Leave out the pictures and transcribe the rest of the records exactly.

Saved entries
* * *

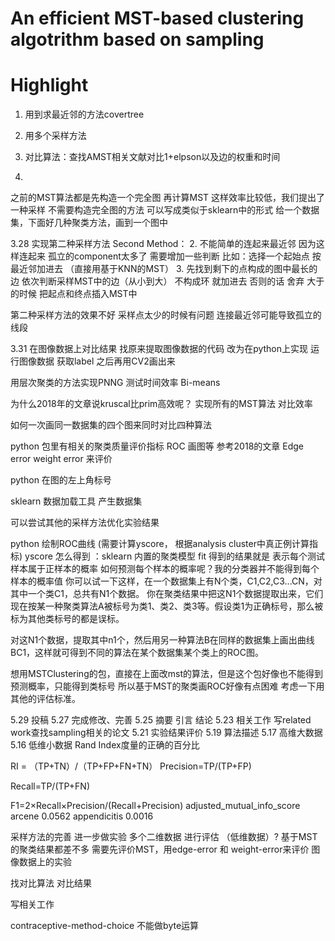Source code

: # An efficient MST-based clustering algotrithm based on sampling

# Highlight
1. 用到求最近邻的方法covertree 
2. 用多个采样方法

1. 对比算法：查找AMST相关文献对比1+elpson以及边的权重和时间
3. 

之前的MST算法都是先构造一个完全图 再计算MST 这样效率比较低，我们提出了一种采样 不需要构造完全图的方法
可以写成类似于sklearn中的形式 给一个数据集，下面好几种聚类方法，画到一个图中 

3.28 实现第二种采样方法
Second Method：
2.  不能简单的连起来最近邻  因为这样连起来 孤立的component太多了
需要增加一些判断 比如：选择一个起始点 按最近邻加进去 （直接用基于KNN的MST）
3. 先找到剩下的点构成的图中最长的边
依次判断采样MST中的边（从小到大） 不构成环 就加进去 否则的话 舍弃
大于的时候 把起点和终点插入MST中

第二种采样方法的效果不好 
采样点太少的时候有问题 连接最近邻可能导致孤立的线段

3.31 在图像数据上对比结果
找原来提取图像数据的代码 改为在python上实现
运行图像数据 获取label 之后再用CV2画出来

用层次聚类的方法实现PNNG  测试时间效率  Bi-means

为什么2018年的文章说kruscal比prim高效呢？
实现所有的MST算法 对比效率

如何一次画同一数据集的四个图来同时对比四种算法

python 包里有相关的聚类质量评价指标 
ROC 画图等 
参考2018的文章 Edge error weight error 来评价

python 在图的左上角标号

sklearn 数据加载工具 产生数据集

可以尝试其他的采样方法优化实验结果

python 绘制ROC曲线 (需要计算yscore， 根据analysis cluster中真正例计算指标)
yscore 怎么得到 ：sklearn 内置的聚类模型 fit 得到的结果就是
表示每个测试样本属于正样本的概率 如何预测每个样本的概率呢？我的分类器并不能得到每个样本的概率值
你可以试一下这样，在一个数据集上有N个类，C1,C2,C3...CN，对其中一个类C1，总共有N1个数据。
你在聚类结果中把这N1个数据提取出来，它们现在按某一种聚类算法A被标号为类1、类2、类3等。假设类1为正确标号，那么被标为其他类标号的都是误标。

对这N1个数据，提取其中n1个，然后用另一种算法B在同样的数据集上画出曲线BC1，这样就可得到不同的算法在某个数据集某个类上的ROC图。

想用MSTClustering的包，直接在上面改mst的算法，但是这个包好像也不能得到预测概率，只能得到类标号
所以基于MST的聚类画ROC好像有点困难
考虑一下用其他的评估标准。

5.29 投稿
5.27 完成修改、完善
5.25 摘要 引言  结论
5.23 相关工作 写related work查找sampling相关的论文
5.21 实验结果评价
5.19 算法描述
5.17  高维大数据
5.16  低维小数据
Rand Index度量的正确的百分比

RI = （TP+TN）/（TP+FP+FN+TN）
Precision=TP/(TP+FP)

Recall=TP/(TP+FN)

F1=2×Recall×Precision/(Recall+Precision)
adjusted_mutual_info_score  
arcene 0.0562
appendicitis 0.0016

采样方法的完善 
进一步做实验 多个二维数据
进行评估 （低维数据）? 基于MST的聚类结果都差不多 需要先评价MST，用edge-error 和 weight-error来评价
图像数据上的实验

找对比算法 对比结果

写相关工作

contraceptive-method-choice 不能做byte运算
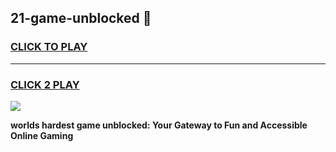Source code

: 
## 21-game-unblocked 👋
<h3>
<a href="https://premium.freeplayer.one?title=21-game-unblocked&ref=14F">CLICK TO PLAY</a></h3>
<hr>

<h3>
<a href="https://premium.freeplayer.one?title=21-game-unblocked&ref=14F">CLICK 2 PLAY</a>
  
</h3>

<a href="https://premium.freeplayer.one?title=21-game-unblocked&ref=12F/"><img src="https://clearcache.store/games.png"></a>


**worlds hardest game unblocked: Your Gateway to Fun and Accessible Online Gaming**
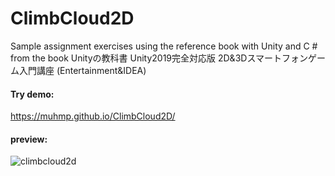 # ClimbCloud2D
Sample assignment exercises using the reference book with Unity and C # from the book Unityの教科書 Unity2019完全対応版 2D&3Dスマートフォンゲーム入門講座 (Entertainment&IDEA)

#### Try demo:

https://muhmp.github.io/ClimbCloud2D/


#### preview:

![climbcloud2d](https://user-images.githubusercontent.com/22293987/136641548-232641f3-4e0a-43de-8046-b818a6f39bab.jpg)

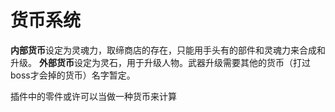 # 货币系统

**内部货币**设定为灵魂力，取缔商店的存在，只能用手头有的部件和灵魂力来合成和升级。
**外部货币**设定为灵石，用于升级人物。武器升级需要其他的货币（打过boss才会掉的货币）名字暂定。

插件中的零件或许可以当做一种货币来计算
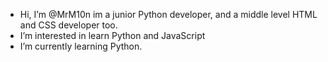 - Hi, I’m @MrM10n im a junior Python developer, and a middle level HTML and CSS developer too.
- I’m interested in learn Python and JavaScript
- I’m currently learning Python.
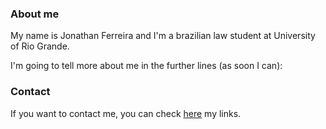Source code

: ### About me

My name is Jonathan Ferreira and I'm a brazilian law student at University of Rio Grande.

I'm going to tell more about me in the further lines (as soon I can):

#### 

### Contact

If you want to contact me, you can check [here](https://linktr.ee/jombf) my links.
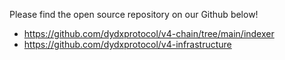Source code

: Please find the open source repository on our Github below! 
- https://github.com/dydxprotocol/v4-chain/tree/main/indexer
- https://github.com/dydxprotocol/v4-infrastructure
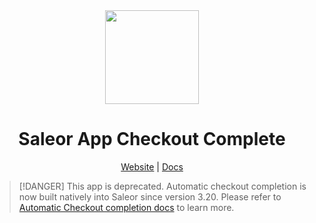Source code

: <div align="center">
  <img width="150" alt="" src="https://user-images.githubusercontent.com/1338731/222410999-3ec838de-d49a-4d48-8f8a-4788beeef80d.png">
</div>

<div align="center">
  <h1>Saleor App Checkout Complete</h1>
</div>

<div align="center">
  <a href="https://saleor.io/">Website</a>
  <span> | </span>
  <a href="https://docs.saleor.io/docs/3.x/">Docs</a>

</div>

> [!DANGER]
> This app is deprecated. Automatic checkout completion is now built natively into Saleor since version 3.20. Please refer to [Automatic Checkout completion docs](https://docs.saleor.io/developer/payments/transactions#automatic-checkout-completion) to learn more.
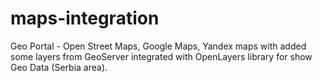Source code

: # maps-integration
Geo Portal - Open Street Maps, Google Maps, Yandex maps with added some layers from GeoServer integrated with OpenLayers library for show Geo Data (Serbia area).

* * *

▸ **Output of the task**:
Source code

: # An efficient MST-based clustering algotrithm based on sampling

# Highlight
1. 用到求最近邻的方法covertree 
2. 用多个采样方法

1. 对比算法：查找AMST相关文献对比1+elpson以及边的权重和时间
3. 

之前的MST算法都是先构造一个完全图 再计算MST 这样效率比较低，我们提出了一种采样 不需要构造完全图的方法
可以写成类似于sklearn中的形式 给一个数据集，下面好几种聚类方法，画到一个图中 

3.28 实现第二种采样方法
Second Method：
2.  不能简单的连起来最近邻  因为这样连起来 孤立的component太多了
需要增加一些判断 比如：选择一个起始点 按最近邻加进去 （直接用基于KNN的MST）
3. 先找到剩下的点构成的图中最长的边
依次判断采样MST中的边（从小到大） 不构成环 就加进去 否则的话 舍弃
大于的时候 把起点和终点插入MST中

第二种采样方法的效果不好 
采样点太少的时候有问题 连接最近邻可能导致孤立的线段

3.31 在图像数据上对比结果
找原来提取图像数据的代码 改为在python上实现
运行图像数据 获取label 之后再用CV2画出来

用层次聚类的方法实现PNNG  测试时间效率  Bi-means

为什么2018年的文章说kruscal比prim高效呢？
实现所有的MST算法 对比效率

如何一次画同一数据集的四个图来同时对比四种算法

python 包里有相关的聚类质量评价指标 
ROC 画图等 
参考2018的文章 Edge error weight error 来评价

python 在图的左上角标号

sklearn 数据加载工具 产生数据集

可以尝试其他的采样方法优化实验结果

python 绘制ROC曲线 (需要计算yscore， 根据analysis cluster中真正例计算指标)
yscore 怎么得到 ：sklearn 内置的聚类模型 fit 得到的结果就是
表示每个测试样本属于正样本的概率 如何预测每个样本的概率呢？我的分类器并不能得到每个样本的概率值
你可以试一下这样，在一个数据集上有N个类，C1,C2,C3...CN，对其中一个类C1，总共有N1个数据。
你在聚类结果中把这N1个数据提取出来，它们现在按某一种聚类算法A被标号为类1、类2、类3等。假设类1为正确标号，那么被标为其他类标号的都是误标。

对这N1个数据，提取其中n1个，然后用另一种算法B在同样的数据集上画出曲线BC1，这样就可得到不同的算法在某个数据集某个类上的ROC图。

想用MSTClustering的包，直接在上面改mst的算法，但是这个包好像也不能得到预测概率，只能得到类标号
所以基于MST的聚类画ROC好像有点困难
考虑一下用其他的评估标准。

5.29 投稿
5.27 完成修改、完善
5.25 摘要 引言  结论
5.23 相关工作 写related work查找sampling相关的论文
5.21 实验结果评价
5.19 算法描述
5.17  高维大数据
5.16  低维小数据
Rand Index度量的正确的百分比

RI = （TP+TN）/（TP+FP+FN+TN）
Precision=TP/(TP+FP)

Recall=TP/(TP+FN)

F1=2×Recall×Precision/(Recall+Precision)
adjusted_mutual_info_score  
arcene 0.0562
appendicitis 0.0016

采样方法的完善 
进一步做实验 多个二维数据
进行评估 （低维数据）? 基于MST的聚类结果都差不多 需要先评价MST，用edge-error 和 weight-error来评价
图像数据上的实验

找对比算法 对比结果

写相关工作

contraceptive-method-choice 不能做byte运算
Source code

: 
## 21-game-unblocked 👋
<h3>
<a href="https://premium.freeplayer.one?title=21-game-unblocked&ref=14F">CLICK TO PLAY</a></h3>
<hr>

<h3>
<a href="https://premium.freeplayer.one?title=21-game-unblocked&ref=14F">CLICK 2 PLAY</a>
  
</h3>

<a href="https://premium.freeplayer.one?title=21-game-unblocked&ref=12F/"><img src="https://clearcache.store/games.png"></a>


**worlds hardest game unblocked: Your Gateway to Fun and Accessible Online Gaming**
 # ClimbCloud2D
Sample assignment exercises using the reference book with Unity and C # from the book Unityの教科書 Unity2019完全対応版 2D&3Dスマートフォンゲーム入門講座 (Entertainment&IDEA)

#### Try demo:

https://muhmp.github.io/ClimbCloud2D/


#### preview:

![climbcloud2d](https://user-images.githubusercontent.com/22293987/136641548-232641f3-4e0a-43de-8046-b818a6f39bab.jpg)

 # 货币系统

**内部货币**设定为灵魂力，取缔商店的存在，只能用手头有的部件和灵魂力来合成和升级。
**外部货币**设定为灵石，用于升级人物。武器升级需要其他的货币（打过boss才会掉的货币）名字暂定。

插件中的零件或许可以当做一种货币来计算
 - Hi, I’m @MrM10n im a junior Python developer, and a middle level HTML and CSS developer too.
- I’m interested in learn Python and JavaScript
- I’m currently learning Python.
Source code

: ### About me

My name is Jonathan Ferreira and I'm a brazilian law student at University of Rio Grande.

I'm going to tell more about me in the further lines (as soon I can):

#### 

### Contact

If you want to contact me, you can check [here](https://linktr.ee/jombf) my links.
Source code

: Please find the open source repository on our Github below! 
- https://github.com/dydxprotocol/v4-chain/tree/main/indexer
- https://github.com/dydxprotocol/v4-infrastructure
Source code

: <div align="center">
  <img width="150" alt="" src="https://user-images.githubusercontent.com/1338731/222410999-3ec838de-d49a-4d48-8f8a-4788beeef80d.png">
</div>

<div align="center">
  <h1>Saleor App Checkout Complete</h1>
</div>

<div align="center">
  <a href="https://saleor.io/">Website</a>
  <span> | </span>
  <a href="https://docs.saleor.io/docs/3.x/">Docs</a>

</div>

> [!DANGER]
> This app is deprecated. Automatic checkout completion is now built natively into Saleor since version 3.20. Please refer to [Automatic Checkout completion docs](https://docs.saleor.io/developer/payments/transactions#automatic-checkout-completion) to learn more.
Source code

: # maps-integration
Geo Portal - Open Street Maps, Google Maps, Yandex maps with added some layers from GeoServer integrated with OpenLayers library for show Geo Data (Serbia area).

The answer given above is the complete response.